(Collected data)
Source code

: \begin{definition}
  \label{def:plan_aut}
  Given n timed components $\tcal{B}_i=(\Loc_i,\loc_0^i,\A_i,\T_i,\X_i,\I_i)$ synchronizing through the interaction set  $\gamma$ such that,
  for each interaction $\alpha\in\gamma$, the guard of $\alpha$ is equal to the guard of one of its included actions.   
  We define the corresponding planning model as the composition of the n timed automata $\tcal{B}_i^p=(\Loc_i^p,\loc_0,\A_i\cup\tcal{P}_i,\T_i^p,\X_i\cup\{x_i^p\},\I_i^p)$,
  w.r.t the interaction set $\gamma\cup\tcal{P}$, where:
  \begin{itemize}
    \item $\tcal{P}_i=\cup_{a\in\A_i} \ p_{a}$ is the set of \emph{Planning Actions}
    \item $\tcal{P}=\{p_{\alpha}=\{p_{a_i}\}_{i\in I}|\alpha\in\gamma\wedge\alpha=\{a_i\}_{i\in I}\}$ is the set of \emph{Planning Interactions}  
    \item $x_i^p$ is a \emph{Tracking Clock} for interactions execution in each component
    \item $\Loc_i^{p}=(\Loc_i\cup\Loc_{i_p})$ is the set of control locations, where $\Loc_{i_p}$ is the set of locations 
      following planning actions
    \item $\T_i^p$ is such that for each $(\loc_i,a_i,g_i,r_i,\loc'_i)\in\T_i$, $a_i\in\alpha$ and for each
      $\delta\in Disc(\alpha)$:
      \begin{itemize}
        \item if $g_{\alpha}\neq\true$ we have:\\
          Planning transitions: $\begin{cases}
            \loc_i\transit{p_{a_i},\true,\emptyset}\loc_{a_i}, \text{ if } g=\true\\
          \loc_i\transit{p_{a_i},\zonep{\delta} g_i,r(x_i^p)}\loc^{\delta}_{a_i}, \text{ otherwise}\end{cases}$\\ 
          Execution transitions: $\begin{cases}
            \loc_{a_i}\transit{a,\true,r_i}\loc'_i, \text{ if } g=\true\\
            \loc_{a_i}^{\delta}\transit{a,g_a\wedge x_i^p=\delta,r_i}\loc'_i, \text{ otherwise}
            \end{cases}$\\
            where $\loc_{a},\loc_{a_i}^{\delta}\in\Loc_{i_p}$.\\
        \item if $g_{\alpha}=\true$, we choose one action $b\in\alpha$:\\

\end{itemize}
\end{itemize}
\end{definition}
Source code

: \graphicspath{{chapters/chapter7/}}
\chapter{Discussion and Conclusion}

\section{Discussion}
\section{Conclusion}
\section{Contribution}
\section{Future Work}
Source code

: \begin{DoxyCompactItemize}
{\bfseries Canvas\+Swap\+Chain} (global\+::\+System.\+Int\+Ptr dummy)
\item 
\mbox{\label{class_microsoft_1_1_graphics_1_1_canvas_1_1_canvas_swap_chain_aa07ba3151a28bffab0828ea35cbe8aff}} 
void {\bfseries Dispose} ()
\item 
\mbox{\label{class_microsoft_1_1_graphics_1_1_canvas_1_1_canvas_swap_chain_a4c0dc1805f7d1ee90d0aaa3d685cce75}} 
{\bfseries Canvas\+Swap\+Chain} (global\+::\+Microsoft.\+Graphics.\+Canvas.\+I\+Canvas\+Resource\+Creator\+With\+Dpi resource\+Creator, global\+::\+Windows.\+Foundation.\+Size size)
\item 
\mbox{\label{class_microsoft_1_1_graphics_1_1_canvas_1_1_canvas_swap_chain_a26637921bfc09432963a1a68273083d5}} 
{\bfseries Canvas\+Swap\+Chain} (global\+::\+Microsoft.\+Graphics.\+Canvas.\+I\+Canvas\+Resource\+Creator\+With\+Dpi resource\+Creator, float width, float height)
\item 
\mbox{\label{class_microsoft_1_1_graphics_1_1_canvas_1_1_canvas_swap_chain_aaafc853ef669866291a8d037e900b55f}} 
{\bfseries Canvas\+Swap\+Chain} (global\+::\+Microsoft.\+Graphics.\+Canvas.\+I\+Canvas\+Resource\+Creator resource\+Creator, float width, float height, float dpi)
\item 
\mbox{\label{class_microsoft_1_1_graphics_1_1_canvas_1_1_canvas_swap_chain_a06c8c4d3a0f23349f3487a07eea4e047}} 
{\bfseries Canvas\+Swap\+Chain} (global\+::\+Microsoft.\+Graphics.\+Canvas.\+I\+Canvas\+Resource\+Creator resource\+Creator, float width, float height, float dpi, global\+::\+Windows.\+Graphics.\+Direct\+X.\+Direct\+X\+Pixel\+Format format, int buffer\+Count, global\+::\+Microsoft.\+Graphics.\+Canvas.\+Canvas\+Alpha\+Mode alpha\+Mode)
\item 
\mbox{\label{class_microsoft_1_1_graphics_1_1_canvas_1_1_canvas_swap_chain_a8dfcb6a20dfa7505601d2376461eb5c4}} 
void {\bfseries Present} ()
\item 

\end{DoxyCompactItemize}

» Assignment
Transcribe all of the data above, character for character.

» The answer
Source code

: \begin{definition}
  \label{def:plan_aut}
  Given n timed components $\tcal{B}_i=(\Loc_i,\loc_0^i,\A_i,\T_i,\X_i,\I_i)$ synchronizing through the interaction set  $\gamma$ such that,
  for each interaction $\alpha\in\gamma$, the guard of $\alpha$ is equal to the guard of one of its included actions.   
  We define the corresponding planning model as the composition of the n timed automata $\tcal{B}_i^p=(\Loc_i^p,\loc_0,\A_i\cup\tcal{P}_i,\T_i^p,\X_i\cup\{x_i^p\},\I_i^p)$,
  w.r.t the interaction set $\gamma\cup\tcal{P}$, where:
  \begin{itemize}
    \item $\tcal{P}_i=\cup_{a\in\A_i} \ p_{a}$ is the set of \emph{Planning Actions}
    \item $\tcal{P}=\{p_{\alpha}=\{p_{a_i}\}_{i\in I}|\alpha\in\gamma\wedge\alpha=\{a_i\}_{i\in I}\}$ is the set of \emph{Planning Interactions}  
    \item $x_i^p$ is a \emph{Tracking Clock} for interactions execution in each component
    \item $\Loc_i^{p}=(\Loc_i\cup\Loc_{i_p})$ is the set of control locations, where $\Loc_{i_p}$ is the set of locations 
      following planning actions
    \item $\T_i^p$ is such that for each $(\loc_i,a_i,g_i,r_i,\loc'_i)\in\T_i$, $a_i\in\alpha$ and for each
      $\delta\in Disc(\alpha)$:
      \begin{itemize}
        \item if $g_{\alpha}\neq\true$ we have:\\
          Planning transitions: $\begin{cases}
            \loc_i\transit{p_{a_i},\true,\emptyset}\loc_{a_i}, \text{ if } g=\true\\
          \loc_i\transit{p_{a_i},\zonep{\delta} g_i,r(x_i^p)}\loc^{\delta}_{a_i}, \text{ otherwise}\end{cases}$\\ 
          Execution transitions: $\begin{cases}
            \loc_{a_i}\transit{a,\true,r_i}\loc'_i, \text{ if } g=\true\\
            \loc_{a_i}^{\delta}\transit{a,g_a\wedge x_i^p=\delta,r_i}\loc'_i, \text{ otherwise}
            \end{cases}$\\
            where $\loc_{a},\loc_{a_i}^{\delta}\in\Loc_{i_p}$.\\
        \item if $g_{\alpha}=\true$, we choose one action $b\in\alpha$:\\

\end{itemize}
\end{itemize}
\end{definition}
Source code

: \graphicspath{{chapters/chapter7/}}
\chapter{Discussion and Conclusion}

\section{Discussion}
\section{Conclusion}
\section{Contribution}
\section{Future Work}
Source code

: \begin{DoxyCompactItemize}
{\bfseries Canvas\+Swap\+Chain} (global\+::\+System.\+Int\+Ptr dummy)
\item 
\mbox{\label{class_microsoft_1_1_graphics_1_1_canvas_1_1_canvas_swap_chain_aa07ba3151a28bffab0828ea35cbe8aff}} 
void {\bfseries Dispose} ()
\item 
\mbox{\label{class_microsoft_1_1_graphics_1_1_canvas_1_1_canvas_swap_chain_a4c0dc1805f7d1ee90d0aaa3d685cce75}} 
{\bfseries Canvas\+Swap\+Chain} (global\+::\+Microsoft.\+Graphics.\+Canvas.\+I\+Canvas\+Resource\+Creator\+With\+Dpi resource\+Creator, global\+::\+Windows.\+Foundation.\+Size size)
\item 
\mbox{\label{class_microsoft_1_1_graphics_1_1_canvas_1_1_canvas_swap_chain_a26637921bfc09432963a1a68273083d5}} 
{\bfseries Canvas\+Swap\+Chain} (global\+::\+Microsoft.\+Graphics.\+Canvas.\+I\+Canvas\+Resource\+Creator\+With\+Dpi resource\+Creator, float width, float height)
\item 
\mbox{\label{class_microsoft_1_1_graphics_1_1_canvas_1_1_canvas_swap_chain_aaafc853ef669866291a8d037e900b55f}} 
{\bfseries Canvas\+Swap\+Chain} (global\+::\+Microsoft.\+Graphics.\+Canvas.\+I\+Canvas\+Resource\+Creator resource\+Creator, float width, float height, float dpi)
\item 
\mbox{\label{class_microsoft_1_1_graphics_1_1_canvas_1_1_canvas_swap_chain_a06c8c4d3a0f23349f3487a07eea4e047}} 
{\bfseries Canvas\+Swap\+Chain} (global\+::\+Microsoft.\+Graphics.\+Canvas.\+I\+Canvas\+Resource\+Creator resource\+Creator, float width, float height, float dpi, global\+::\+Windows.\+Graphics.\+Direct\+X.\+Direct\+X\+Pixel\+Format format, int buffer\+Count, global\+::\+Microsoft.\+Graphics.\+Canvas.\+Canvas\+Alpha\+Mode alpha\+Mode)
\item 
\mbox{\label{class_microsoft_1_1_graphics_1_1_canvas_1_1_canvas_swap_chain_a8dfcb6a20dfa7505601d2376461eb5c4}} 
void {\bfseries Present} ()
\item 

\end{DoxyCompactItemize}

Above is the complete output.